God damn! If I ever cross paths with the fucking sonofabitch that did this to her, he WILL die right there, right now! I don't care what she says about fucking forgetting and forgiving!

And now, what the fuck am I going to do? I'm supposed to be waiting for Terri and now I have a beautiful package in my lap labeled "FRAGILE!!! Handle with EXTREME care!!!" And not only that, this package wants to seduce me! Neither a denial nor a one night stand is going to work for her! Either one will shatter her into a million pieces! What the fuck am I going to do?

What I did do was to rock Gwynn gently in my arms until she finally seemed to be at peace. Then I gently reached down and dislodged the one thong that remained on her feet. My next move was to carry her to my bed and contrive to slip her under the covers without disturbing her. I was successful until I began to separate myself from her grip and she began to whimper in her sleep.

I whispered in her ear, "It's all right, beautiful. I WILL be back with you in a moment." She subsided and proceeded to curl up in a fetal position. I used the bathroom and stripped down to my boxers as fast as I could before I turned off the lights and slipped into bed. As soon as she detected the heat from my body she began to uncurl from the fetal position like a flower escaping from its bud. By the time that she was completely unfolded and pressed against my body I felt as if another micron closer would permanently fuse us together!

Heaven only knows how long the greyhound of my mind chased the damned electric rabbit around the racetrack of futility. At some point my mind finally slipped into the oblivion of exhaustion and troubled sleep.
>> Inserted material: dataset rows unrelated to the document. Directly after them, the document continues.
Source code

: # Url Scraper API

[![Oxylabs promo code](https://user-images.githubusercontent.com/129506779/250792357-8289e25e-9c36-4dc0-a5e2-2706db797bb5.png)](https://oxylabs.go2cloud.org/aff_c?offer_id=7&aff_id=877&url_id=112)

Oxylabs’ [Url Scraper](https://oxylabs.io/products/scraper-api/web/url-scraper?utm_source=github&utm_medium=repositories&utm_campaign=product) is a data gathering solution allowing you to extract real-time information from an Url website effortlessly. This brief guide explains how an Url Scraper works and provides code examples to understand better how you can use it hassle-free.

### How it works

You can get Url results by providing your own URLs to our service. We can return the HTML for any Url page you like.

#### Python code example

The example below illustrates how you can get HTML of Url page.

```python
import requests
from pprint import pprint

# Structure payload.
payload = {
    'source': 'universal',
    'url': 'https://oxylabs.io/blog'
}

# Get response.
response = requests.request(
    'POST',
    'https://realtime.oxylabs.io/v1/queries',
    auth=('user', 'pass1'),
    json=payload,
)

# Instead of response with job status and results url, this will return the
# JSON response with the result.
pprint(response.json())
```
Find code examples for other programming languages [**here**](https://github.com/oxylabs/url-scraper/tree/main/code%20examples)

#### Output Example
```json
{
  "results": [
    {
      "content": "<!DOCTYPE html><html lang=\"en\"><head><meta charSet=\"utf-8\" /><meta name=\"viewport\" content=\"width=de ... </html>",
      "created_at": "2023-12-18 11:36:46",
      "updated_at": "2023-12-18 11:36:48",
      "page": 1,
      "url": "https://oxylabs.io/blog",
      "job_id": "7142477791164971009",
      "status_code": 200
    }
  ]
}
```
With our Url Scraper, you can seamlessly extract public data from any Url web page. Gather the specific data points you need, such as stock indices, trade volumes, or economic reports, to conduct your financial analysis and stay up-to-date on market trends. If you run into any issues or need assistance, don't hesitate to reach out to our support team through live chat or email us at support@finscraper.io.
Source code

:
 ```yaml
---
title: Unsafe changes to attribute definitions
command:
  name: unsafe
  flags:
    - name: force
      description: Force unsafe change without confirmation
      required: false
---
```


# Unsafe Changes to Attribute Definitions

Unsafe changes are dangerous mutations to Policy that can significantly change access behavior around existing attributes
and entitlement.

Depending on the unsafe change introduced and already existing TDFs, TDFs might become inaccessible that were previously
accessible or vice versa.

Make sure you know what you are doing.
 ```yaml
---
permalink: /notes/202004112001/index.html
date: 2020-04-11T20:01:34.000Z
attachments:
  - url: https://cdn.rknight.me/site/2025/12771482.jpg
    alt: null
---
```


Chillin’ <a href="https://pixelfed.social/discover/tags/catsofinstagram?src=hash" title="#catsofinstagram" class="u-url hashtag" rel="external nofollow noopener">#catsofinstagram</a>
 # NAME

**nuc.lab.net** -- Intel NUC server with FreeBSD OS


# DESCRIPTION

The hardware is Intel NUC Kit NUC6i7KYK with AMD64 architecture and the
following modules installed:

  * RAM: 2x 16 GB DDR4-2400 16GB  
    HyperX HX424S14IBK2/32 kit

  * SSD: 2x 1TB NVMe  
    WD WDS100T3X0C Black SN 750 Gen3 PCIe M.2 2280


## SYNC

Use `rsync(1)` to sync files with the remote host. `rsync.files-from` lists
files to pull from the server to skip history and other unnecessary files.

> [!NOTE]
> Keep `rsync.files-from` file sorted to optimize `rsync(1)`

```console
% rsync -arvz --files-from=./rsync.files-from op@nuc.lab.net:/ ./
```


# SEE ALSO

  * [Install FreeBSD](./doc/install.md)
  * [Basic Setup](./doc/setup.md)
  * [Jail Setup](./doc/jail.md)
"Hi Stef, it's really good to see you again!"

"Omigod! Terri! It's so good to see you again!" I ran to give Terri a hug—but nothing happened! "What the hell?" I looked around. "No, belay that! Where the hell?"

"Easy Stef! Don't wake up or we'll lose the window!"

"Wake up?" My mind seemed to spin for a few moments. "What? We're dreaming... I mean I'm dreaming?"

"Well, sort of. There is a gateway between you and me at the mining camp. After I died, I managed to punch a hole in the... curtain so I could make the appointment to meet you at the mining camp. Since we met at the camp and we were able to touch each other then, there has been a permanent window between us. If you weren't blocked from meditating, we would be able to talk to each other any time you meditated. As it is, all I can do is use the window when you are asleep and in certain stages of that sleep.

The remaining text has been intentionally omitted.